Glass box learners want to be black box

[-]mishka6mo100

On one hand, it does not have to be a black box. If we consider one of the programming formalisms allowing to take linear combination of programs, one can consider decomposition of programs into series, and one can retain quite a bit of structure this way.

I think, capability-wise something close to “glass boxes” (in terms of structure, but not necessarily behavior) can be done.

But implications for safety are uncertain. On one hand, even very simple dynamic systems can have complex and unpredictable behavior. And even more so, when we add self-modification to the mix. So the structure can be transparent, but this might not always translate into transparency of behavior.

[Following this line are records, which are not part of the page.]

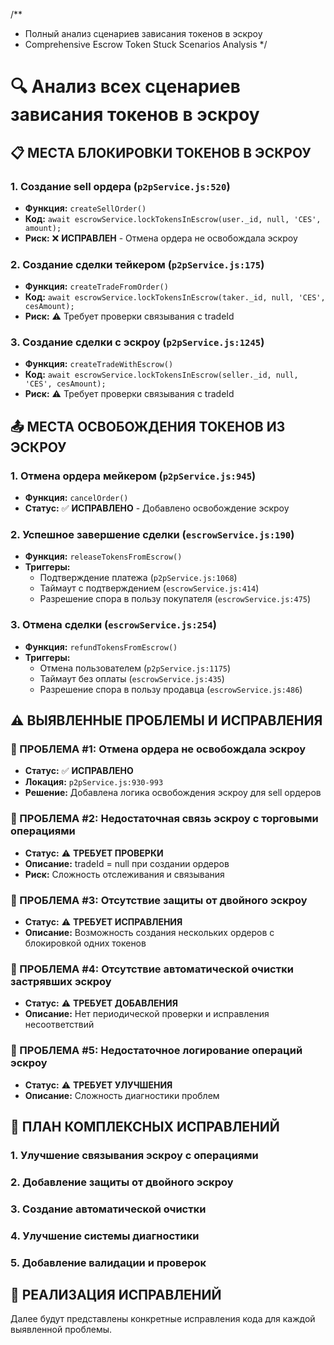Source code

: /**
 * Полный анализ сценариев зависания токенов в эскроу
 * Comprehensive Escrow Token Stuck Scenarios Analysis
 */

# 🔍 Анализ всех сценариев зависания токенов в эскроу

## 📋 МЕСТА БЛОКИРОВКИ ТОКЕНОВ В ЭСКРОУ

### 1. **Создание sell ордера** (`p2pService.js:520`)
- **Функция:** `createSellOrder()`
- **Код:** `await escrowService.lockTokensInEscrow(user._id, null, 'CES', amount);`
- **Риск:** ❌ **ИСПРАВЛЕН** - Отмена ордера не освобождала эскроу

### 2. **Создание сделки тейкером** (`p2pService.js:175`)
- **Функция:** `createTradeFromOrder()`
- **Код:** `await escrowService.lockTokensInEscrow(taker._id, null, 'CES', cesAmount);`
- **Риск:** ⚠️ Требует проверки связывания с tradeId

### 3. **Создание сделки с эскроу** (`p2pService.js:1245`)
- **Функция:** `createTradeWithEscrow()`
- **Код:** `await escrowService.lockTokensInEscrow(seller._id, null, 'CES', cesAmount);`
- **Риск:** ⚠️ Требует проверки связывания с tradeId

## 📤 МЕСТА ОСВОБОЖДЕНИЯ ТОКЕНОВ ИЗ ЭСКРОУ

### 1. **Отмена ордера мейкером** (`p2pService.js:945`)
- **Функция:** `cancelOrder()`
- **Статус:** ✅ **ИСПРАВЛЕНО** - Добавлено освобождение эскроу

### 2. **Успешное завершение сделки** (`escrowService.js:190`)
- **Функция:** `releaseTokensFromEscrow()`
- **Триггеры:** 
  - Подтверждение платежа (`p2pService.js:1068`)
  - Таймаут с подтверждением (`escrowService.js:414`)
  - Разрешение спора в пользу покупателя (`escrowService.js:475`)

### 3. **Отмена сделки** (`escrowService.js:254`)
- **Функция:** `refundTokensFromEscrow()`
- **Триггеры:**
  - Отмена пользователем (`p2pService.js:1175`)
  - Таймаут без оплаты (`escrowService.js:435`)
  - Разрешение спора в пользу продавца (`escrowService.js:486`)

## ⚠️ ВЫЯВЛЕННЫЕ ПРОБЛЕМЫ И ИСПРАВЛЕНИЯ

### 🔧 ПРОБЛЕМА #1: Отмена ордера не освобождала эскроу
- **Статус:** ✅ **ИСПРАВЛЕНО**
- **Локация:** `p2pService.js:930-993`
- **Решение:** Добавлена логика освобождения эскроу для sell ордеров

### 🔧 ПРОБЛЕМА #2: Недостаточная связь эскроу с торговыми операциями
- **Статус:** ⚠️ **ТРЕБУЕТ ПРОВЕРКИ**
- **Описание:** tradeId = null при создании ордеров
- **Риск:** Сложность отслеживания и связывания

### 🔧 ПРОБЛЕМА #3: Отсутствие защиты от двойного эскроу
- **Статус:** ⚠️ **ТРЕБУЕТ ИСПРАВЛЕНИЯ**
- **Описание:** Возможность создания нескольких ордеров с блокировкой одних токенов

### 🔧 ПРОБЛЕМА #4: Отсутствие автоматической очистки застрявших эскроу
- **Статус:** ⚠️ **ТРЕБУЕТ ДОБАВЛЕНИЯ**
- **Описание:** Нет периодической проверки и исправления несоответствий

### 🔧 ПРОБЛЕМА #5: Недостаточное логирование операций эскроу
- **Статус:** ⚠️ **ТРЕБУЕТ УЛУЧШЕНИЯ**
- **Описание:** Сложность диагностики проблем

## 🎯 ПЛАН КОМПЛЕКСНЫХ ИСПРАВЛЕНИЙ

### 1. **Улучшение связывания эскроу с операциями**
### 2. **Добавление защиты от двойного эскроу**
### 3. **Создание автоматической очистки**
### 4. **Улучшение системы диагностики**
### 5. **Добавление валидации и проверок**

## 🚀 РЕАЛИЗАЦИЯ ИСПРАВЛЕНИЙ

Далее будут представлены конкретные исправления кода для каждой выявленной проблемы.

And then, the ability to understand these systems is a double-edged sword (it is a strong capability booster, and makes it much easier to improve those AI systems).

[-]Cole Wyeth6mo20

Can you expand on the first paragraph?

[-]mishka6mo50

Yes, any “neuromorphic formalism” would do (basically, one considers stream-oriented functional programs, and one asks for streams in question to admit linear combinations of streams, and the programs end up being fairly compact high-end neural machines with small number of weights).

I can point you to a version I’ve done, but when people translate small specialized programs into small custom-synthesized Transformers, that’s in the same spirit. Or when people craft some compact neural cellular automata with small number of parameters, it is also in that spirit.

Basically, as long as programs themselves end up being expressible as some kind of sparse connectivity tensors, you can consider their linear combinations and series.

[-]Donald Hobson6mo70

Would an elegant implementation of AGI be safe? What about an elegant and deeply understood implementation?

My impression is that it's possible for an elegant and deeply understood implementation to block particular failure modes. An AI with a tightly bounded probability distribution can't get pascal mugged.

Being well understood isn't sufficient. Often it just means you know how the AI will kill you.

And "Safe" implies blocking all failure modes.

[-]Donald Hobson6mo40

Looked up Blum's speedup theorem.

Simplified structure of proof. Consider a listing of all turing machines. T_1, T_2 ...

The problem over which the speed up theorem applies involves simulating the first N Turing machines, but applying MUCH more compute to those that come first in the listing.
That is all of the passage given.